An excellent Charlotte Rampling plays one half of a couple who have been together for more than four decades as they face a marital crisis that might prove to be insurmountable in Haigh’s delicate take on the meaning of love as refracted by secrets from the distant past.
Dir. Andrew Haigh
2015 | UK | Drama | 95 min | 1.85:1 | English
Not rated – likely to be NC16 for language and brief sexuality
Cast: Charlotte Rampling, Tom Courtenay, Geraldine James
Plot: A married couple preparing to celebrate their wedding anniversary receives shattering news that promises to forever change the course of their lives.
Awards: Won Best Actor, Best Actress & Nom. for Golden Bear (Berlinale); Nom for Best Leading Actress (Oscars)
International Sales: The Match Factory
Subject Matter: Moderate – Marital Crisis; Silver Years; Love & Trust
Narrative Style: Straightforward
Pace: Slightly Slow
Audience Type: Slightly Arthouse
Best known for Weekend (2011), one of the key queer films of post-2000s British cinema, Andrew Haigh isn’t exactly a prolific filmmaker. With 45 Years, only his third feature, he ventures into another milieu: the lives of old people.
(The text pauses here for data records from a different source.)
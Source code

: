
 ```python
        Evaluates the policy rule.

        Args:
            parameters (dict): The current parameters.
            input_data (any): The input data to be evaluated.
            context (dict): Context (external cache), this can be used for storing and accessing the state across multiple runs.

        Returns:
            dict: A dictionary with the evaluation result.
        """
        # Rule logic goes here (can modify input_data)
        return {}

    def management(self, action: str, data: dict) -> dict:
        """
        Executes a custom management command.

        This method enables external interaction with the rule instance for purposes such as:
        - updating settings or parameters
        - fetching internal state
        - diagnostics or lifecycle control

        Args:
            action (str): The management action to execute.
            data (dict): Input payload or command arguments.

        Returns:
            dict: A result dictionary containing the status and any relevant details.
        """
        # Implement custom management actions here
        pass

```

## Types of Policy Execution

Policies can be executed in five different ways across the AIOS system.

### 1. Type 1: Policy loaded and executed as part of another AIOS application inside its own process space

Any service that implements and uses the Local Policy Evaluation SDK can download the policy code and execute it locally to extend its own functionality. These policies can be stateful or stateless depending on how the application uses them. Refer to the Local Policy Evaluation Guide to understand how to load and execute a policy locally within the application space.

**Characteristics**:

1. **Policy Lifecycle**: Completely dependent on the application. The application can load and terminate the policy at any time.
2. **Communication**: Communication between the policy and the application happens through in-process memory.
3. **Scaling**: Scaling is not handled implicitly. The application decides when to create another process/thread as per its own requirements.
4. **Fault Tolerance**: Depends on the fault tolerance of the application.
Charlotte Rampling earns her only acting Oscar nomination of her illustrious career with her role here as Kate, who’s one half of a couple who have been together for more than four decades.
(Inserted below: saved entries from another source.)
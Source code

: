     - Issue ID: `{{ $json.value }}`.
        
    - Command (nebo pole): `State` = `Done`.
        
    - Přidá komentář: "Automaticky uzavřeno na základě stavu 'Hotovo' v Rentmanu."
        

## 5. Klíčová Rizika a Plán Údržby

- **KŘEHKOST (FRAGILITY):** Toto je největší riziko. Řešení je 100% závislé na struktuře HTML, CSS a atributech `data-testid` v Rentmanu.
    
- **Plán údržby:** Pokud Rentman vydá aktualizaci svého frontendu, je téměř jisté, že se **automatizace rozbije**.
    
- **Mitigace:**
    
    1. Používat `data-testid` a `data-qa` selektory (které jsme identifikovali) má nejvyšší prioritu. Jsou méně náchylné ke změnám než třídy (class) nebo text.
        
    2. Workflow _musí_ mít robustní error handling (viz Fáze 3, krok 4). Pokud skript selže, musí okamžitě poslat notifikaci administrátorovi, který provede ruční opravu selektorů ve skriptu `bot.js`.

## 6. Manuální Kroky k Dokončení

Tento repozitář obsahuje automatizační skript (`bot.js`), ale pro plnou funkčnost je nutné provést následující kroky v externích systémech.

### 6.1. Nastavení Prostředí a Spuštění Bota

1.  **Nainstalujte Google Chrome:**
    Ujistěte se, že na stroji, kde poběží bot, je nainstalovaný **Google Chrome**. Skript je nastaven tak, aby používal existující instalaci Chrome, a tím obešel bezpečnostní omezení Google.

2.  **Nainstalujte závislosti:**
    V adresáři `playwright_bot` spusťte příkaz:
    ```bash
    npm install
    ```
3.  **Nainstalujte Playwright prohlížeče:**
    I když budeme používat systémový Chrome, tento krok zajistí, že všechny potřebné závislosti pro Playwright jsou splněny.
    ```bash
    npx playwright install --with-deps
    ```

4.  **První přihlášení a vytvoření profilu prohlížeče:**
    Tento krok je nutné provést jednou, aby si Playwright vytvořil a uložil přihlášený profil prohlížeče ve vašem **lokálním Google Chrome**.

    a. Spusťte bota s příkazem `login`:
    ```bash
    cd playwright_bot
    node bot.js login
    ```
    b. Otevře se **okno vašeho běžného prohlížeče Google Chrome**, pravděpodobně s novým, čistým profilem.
Her partner, Geoff (Tom Courtenay), receives a letter one day about a long-buried incident from eons ago, and this becomes a point of consternation in their relationship.
“Well, I can hardly be cross with something that happened before we existed, can I?”
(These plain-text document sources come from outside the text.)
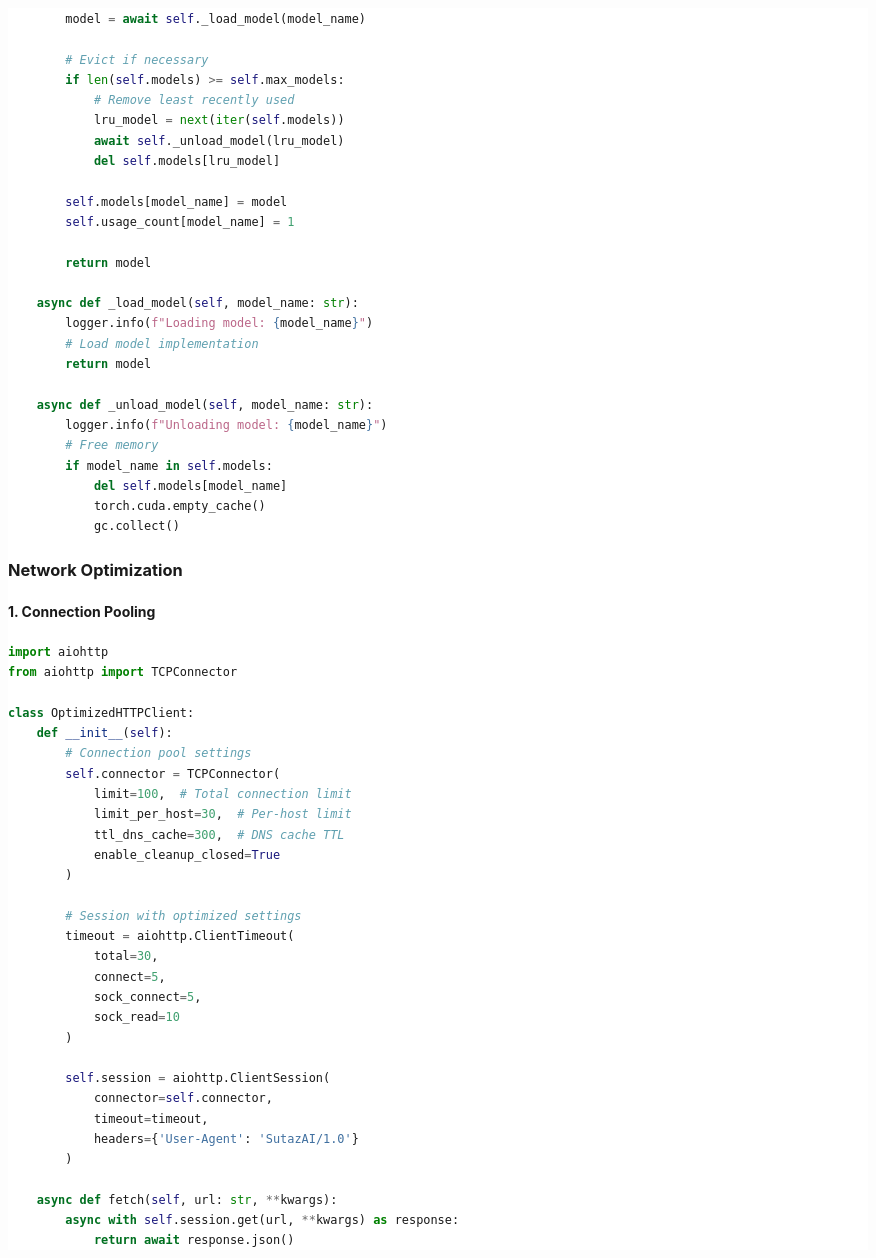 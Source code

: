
 ```python
        model = await self._load_model(model_name)
        
        # Evict if necessary
        if len(self.models) >= self.max_models:
            # Remove least recently used
            lru_model = next(iter(self.models))
            await self._unload_model(lru_model)
            del self.models[lru_model]
            
        self.models[model_name] = model
        self.usage_count[model_name] = 1
        
        return model
        
    async def _load_model(self, model_name: str):
        logger.info(f"Loading model: {model_name}")
        # Load model implementation
        return model
        
    async def _unload_model(self, model_name: str):
        logger.info(f"Unloading model: {model_name}")
        # Free memory
        if model_name in self.models:
            del self.models[model_name]
            torch.cuda.empty_cache()
            gc.collect()
```

### Network Optimization

#### 1. Connection Pooling

```python
import aiohttp
from aiohttp import TCPConnector

class OptimizedHTTPClient:
    def __init__(self):
        # Connection pool settings
        self.connector = TCPConnector(
            limit=100,  # Total connection limit
            limit_per_host=30,  # Per-host limit
            ttl_dns_cache=300,  # DNS cache TTL
            enable_cleanup_closed=True
        )
        
        # Session with optimized settings
        timeout = aiohttp.ClientTimeout(
            total=30,
            connect=5,
            sock_connect=5,
            sock_read=10
        )
        
        self.session = aiohttp.ClientSession(
            connector=self.connector,
            timeout=timeout,
            headers={'User-Agent': 'SutazAI/1.0'}
        )
        
    async def fetch(self, url: str, **kwargs):
        async with self.session.get(url, **kwargs) as response:
            return await response.json()
```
Rampling and Courtenay are excellent, never settling into the caricatures of a bitter, uncommunicative couple. Instead, Haigh’s delicate direction provides them with the platform to give nuanced, naturalistic performances that fit very well with the calm, unhurried nature of the film.
Some of the most beautiful scenes in 45 Years see Kate on a charter boat navigating the Norfolk Broads as she contemplates the unexpected development in light of what would be, in a few days’ time, the 45th anniversary of her marriage. She’s planning a big party to celebrate, but her husband’s mind seems to be elsewhere.
A tale of marital crisis in the silver years. Haigh’s film patiently stirs up the grand question: what is the meaning of love after so many years when it is refracted by secrets from the distant past?